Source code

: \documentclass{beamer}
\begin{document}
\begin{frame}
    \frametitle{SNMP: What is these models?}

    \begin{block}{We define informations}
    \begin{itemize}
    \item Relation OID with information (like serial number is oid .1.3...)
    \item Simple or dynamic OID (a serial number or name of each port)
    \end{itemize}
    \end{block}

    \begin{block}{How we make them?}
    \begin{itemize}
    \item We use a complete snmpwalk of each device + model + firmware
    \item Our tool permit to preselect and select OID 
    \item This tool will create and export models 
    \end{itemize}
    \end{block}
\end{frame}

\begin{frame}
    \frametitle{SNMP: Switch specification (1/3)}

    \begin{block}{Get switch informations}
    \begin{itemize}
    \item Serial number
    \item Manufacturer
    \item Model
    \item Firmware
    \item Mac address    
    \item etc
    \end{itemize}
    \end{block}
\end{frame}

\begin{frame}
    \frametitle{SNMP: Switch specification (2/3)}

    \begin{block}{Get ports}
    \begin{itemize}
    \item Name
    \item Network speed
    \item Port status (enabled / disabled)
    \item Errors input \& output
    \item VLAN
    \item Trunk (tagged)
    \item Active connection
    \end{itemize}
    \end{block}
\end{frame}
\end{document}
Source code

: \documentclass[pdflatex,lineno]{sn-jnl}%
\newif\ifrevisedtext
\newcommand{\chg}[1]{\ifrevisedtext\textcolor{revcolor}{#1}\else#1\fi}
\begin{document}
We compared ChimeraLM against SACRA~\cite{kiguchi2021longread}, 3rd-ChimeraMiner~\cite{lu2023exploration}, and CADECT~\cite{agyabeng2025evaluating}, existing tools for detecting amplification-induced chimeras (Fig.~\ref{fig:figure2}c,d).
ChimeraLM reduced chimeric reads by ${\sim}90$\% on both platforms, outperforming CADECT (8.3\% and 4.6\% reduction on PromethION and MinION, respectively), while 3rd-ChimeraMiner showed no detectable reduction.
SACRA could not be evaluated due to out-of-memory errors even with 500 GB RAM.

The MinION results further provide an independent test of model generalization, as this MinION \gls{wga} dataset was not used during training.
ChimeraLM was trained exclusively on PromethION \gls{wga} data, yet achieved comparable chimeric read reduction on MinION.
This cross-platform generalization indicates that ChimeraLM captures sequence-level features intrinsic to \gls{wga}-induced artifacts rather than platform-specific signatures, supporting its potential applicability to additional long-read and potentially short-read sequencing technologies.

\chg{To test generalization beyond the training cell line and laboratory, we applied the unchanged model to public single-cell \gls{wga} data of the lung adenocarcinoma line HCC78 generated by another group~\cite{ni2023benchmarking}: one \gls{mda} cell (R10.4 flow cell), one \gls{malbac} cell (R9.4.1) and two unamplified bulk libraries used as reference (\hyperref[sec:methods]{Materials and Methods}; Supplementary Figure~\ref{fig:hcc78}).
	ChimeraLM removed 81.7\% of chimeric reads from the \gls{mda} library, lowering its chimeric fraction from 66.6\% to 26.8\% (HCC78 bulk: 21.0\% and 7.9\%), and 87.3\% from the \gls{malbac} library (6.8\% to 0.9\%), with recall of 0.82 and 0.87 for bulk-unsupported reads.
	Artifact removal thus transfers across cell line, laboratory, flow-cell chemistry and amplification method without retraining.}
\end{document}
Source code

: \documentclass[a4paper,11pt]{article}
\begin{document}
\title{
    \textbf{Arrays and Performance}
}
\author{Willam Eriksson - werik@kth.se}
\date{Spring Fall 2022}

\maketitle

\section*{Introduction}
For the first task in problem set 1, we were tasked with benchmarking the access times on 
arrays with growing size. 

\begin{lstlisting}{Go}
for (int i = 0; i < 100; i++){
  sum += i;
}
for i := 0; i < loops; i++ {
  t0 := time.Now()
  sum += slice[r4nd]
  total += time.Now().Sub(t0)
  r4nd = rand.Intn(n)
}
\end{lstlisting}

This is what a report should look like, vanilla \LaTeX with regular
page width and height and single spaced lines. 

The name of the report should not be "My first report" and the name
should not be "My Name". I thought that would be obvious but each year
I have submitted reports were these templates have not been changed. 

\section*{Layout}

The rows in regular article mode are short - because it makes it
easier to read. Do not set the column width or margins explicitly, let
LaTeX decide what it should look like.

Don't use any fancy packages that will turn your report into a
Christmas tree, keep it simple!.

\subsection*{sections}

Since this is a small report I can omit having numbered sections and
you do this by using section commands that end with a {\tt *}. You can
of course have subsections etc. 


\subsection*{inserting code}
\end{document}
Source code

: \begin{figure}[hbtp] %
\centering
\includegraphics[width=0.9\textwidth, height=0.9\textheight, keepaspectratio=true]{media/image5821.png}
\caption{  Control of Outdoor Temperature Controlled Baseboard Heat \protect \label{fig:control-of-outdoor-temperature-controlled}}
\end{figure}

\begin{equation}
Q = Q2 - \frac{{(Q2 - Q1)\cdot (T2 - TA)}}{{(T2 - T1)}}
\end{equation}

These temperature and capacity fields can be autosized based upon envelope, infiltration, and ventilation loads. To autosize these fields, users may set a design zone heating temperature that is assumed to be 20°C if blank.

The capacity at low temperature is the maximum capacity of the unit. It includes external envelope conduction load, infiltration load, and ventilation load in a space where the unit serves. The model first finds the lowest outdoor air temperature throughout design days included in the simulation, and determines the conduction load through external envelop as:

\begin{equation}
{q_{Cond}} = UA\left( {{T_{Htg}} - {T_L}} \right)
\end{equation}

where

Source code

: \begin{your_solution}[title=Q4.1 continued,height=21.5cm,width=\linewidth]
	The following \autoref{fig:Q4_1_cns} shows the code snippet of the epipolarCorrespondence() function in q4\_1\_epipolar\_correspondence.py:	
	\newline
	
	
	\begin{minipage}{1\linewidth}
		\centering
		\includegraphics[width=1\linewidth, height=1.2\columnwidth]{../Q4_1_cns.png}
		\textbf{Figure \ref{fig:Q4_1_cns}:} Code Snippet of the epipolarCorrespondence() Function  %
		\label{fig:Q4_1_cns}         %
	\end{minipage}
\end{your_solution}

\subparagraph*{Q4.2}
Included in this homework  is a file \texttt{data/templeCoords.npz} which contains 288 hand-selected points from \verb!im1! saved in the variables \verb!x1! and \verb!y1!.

--

**What is being asked:** Return, from the data above, each line in which the string "lstlisting" appears.

**Result for this task:**
\begin{lstlisting}{Go}
\end{lstlisting}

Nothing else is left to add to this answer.